Reflecting on this forlorn tribe, Lewis concludes . . . “Nations are the most Ik-like of all. For total greed, rapacity, heartlessness, and irresponsibility there is nothing to match a nation. Nations, by law, are solitary, self-centered, withdrawn into themselves. There is no such thing as affection between nations. They bawl insults from their doorsteps, defecate into whole oceans, snatch all the food, survive ty detestation, take joy in the bad luck of others, celebrate the death of others, live for the death of others.” This reminds me of lines from the old Kingston Trio song, They’re Rioting in Africa: “The whole world is festering with unhappy souls / the French hate the Germans, the Germans hate the Poles / Italians hate Yugoslavs, South Africans hate the Dutch / and I don't like anybody very much!”
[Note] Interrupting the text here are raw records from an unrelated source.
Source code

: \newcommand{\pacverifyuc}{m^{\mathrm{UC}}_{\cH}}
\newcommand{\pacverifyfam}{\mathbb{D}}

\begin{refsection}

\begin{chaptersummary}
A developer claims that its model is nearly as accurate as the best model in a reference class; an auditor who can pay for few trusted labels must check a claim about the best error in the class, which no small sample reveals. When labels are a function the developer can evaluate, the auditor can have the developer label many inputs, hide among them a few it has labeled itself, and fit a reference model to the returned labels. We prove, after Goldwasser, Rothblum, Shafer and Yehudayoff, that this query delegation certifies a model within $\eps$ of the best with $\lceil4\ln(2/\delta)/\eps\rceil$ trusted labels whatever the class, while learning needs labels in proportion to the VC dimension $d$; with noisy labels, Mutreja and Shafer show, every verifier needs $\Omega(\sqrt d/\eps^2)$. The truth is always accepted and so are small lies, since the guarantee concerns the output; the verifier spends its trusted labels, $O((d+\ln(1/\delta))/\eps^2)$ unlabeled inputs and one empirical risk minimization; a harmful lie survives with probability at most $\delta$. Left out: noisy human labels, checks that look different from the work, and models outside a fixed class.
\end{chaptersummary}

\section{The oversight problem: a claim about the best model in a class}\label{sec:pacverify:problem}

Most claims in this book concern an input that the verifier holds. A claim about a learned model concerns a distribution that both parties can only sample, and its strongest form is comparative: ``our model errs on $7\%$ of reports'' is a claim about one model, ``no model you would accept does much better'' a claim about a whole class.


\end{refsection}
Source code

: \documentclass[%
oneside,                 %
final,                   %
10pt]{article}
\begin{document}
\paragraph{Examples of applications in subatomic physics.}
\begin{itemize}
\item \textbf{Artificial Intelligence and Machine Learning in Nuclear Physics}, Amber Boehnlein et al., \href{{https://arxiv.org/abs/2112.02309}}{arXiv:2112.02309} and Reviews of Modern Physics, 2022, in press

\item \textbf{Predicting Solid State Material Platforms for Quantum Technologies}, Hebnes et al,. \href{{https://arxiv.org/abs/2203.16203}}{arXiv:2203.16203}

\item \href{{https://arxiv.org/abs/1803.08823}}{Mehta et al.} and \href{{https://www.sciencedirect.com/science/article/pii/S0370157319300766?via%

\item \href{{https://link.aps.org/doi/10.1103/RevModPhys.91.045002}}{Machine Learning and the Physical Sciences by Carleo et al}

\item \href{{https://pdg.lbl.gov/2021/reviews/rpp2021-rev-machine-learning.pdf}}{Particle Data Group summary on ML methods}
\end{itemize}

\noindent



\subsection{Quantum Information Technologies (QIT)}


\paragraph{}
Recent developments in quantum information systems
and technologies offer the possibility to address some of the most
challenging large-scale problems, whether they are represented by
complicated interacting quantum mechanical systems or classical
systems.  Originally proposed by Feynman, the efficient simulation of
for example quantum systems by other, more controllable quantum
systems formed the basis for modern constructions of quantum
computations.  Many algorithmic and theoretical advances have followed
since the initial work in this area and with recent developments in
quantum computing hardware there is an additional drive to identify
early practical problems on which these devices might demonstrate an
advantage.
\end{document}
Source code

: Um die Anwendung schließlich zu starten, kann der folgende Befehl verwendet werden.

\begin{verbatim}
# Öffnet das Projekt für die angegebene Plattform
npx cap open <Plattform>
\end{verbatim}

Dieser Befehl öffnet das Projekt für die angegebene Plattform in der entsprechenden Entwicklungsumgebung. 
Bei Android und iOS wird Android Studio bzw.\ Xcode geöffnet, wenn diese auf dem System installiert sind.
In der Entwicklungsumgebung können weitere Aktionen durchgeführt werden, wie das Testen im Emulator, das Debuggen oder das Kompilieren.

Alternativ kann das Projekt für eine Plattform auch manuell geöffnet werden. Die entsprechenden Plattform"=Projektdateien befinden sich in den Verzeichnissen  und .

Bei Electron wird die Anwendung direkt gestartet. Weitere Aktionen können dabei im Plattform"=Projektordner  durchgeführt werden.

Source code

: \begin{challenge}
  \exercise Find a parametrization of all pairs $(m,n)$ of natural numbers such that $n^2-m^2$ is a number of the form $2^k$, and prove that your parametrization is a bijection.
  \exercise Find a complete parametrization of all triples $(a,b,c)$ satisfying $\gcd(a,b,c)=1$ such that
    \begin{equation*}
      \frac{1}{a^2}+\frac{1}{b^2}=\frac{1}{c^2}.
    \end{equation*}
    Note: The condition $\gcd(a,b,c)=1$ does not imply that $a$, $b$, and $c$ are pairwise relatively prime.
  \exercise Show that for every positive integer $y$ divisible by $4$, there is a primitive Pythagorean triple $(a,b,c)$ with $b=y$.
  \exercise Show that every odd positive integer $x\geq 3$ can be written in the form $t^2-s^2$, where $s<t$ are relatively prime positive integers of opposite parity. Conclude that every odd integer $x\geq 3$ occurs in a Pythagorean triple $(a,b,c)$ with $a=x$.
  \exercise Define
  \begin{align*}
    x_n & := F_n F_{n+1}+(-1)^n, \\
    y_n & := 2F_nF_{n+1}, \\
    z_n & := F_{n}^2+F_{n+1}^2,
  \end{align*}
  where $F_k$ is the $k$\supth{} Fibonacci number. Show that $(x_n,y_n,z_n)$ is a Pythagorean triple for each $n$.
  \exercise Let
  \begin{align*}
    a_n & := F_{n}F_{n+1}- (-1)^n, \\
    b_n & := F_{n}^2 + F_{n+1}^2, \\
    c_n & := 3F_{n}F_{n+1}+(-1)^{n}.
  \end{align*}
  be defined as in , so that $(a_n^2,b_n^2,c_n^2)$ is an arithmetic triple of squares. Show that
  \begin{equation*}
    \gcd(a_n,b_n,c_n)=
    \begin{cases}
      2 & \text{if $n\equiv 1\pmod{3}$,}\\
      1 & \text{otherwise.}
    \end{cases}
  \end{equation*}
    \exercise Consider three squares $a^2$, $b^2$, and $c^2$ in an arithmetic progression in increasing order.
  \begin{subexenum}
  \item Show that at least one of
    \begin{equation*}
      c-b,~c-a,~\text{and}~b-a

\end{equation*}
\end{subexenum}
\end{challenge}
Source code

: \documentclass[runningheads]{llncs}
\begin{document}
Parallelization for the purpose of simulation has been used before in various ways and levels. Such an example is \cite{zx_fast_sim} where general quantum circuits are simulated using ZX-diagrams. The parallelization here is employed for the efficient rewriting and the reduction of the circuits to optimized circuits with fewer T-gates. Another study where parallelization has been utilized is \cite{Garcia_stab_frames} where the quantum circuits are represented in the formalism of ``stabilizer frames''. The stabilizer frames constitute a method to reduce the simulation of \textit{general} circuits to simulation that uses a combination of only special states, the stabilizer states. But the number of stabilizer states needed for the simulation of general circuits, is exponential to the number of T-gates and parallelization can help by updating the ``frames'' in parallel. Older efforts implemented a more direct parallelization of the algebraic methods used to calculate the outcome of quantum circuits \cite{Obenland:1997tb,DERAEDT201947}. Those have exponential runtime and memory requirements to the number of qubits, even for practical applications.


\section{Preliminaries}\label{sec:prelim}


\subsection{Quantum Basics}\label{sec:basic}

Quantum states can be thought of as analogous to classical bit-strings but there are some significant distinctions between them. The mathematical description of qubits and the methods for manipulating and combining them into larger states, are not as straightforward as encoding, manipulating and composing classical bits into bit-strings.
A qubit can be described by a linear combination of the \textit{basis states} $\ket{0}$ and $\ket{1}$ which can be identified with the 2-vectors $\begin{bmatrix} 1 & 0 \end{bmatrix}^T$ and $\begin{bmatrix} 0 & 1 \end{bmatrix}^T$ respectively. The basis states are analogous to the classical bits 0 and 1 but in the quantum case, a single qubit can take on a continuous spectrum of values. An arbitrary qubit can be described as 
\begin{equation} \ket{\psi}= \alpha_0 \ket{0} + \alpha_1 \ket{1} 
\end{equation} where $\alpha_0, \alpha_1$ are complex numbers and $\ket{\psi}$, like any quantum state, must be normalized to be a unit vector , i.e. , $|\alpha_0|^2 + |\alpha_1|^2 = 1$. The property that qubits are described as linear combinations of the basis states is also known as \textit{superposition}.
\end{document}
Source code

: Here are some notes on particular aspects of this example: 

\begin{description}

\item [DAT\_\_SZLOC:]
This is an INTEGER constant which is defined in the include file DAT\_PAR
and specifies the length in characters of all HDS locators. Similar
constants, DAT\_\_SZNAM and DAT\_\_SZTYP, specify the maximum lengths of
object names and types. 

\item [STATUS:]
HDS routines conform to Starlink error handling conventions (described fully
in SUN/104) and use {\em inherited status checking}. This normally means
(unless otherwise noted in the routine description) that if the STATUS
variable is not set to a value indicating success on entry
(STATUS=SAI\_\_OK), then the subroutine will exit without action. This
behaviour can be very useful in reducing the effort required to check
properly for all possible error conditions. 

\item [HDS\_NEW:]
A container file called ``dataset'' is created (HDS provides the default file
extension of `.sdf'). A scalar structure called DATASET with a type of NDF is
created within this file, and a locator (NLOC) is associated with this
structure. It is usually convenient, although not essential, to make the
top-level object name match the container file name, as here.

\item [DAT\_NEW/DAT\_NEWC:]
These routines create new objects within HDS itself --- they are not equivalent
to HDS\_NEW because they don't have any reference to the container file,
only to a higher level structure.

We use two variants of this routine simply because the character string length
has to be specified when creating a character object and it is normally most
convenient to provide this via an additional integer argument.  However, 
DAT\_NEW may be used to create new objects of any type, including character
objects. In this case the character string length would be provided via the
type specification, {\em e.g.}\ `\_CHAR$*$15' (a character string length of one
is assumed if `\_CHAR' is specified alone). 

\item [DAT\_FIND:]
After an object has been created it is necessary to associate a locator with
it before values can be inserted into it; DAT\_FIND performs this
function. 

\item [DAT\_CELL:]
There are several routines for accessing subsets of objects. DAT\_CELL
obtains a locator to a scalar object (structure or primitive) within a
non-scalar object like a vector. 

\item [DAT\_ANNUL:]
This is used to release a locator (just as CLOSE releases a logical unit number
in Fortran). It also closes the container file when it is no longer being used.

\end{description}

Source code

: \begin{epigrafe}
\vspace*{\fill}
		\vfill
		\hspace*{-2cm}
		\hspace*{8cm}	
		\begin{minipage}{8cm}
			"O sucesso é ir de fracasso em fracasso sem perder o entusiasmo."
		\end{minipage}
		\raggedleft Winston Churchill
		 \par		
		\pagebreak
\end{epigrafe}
Cooperation for mutual benefit is far preferable to competition that so often leads to negative consequences . . . for both nations. What I do not understand is why people everywhere (and nations are simply artificial collections of people) cannot see this and find ways to act for the benefit of all concerned.

I’ve been in a couple dozen countries around the world. Whether it’s the Phillipines, El Salvador, Sweden, Namibia, Nepal, or Vietnam, what the average person wants is simply a safe and secure life with a reasonable standard of living. (For the latter, see the 1948 United Nations Universal Declaration of Human Rights, to which the U.S. is a signatory.) Any student of world history recognizes the overwhelming destructive consequences of nationalism, particularly the fanatical brand that cares nothing for the people in countries other than one’s own. It bamboozles me why humanity in general does not affirm and base relationships on the principle of mutual benefit. Americans, Chinese, and Russians are simply people living on a planet where self-preservation is dependent on the preservation of and for all.

About 2500 years ago a nation had been conquered and most of the inhabitants carted off into exile to victorious Babylon. One of the exiled group’s leaders counseled them with these words: “Seek the welfare of the city where (you are in exile), and pray on its behalf, for in its welfare you will find your welfare.” Would that in the world of nations we all adopted that attitude toward one another.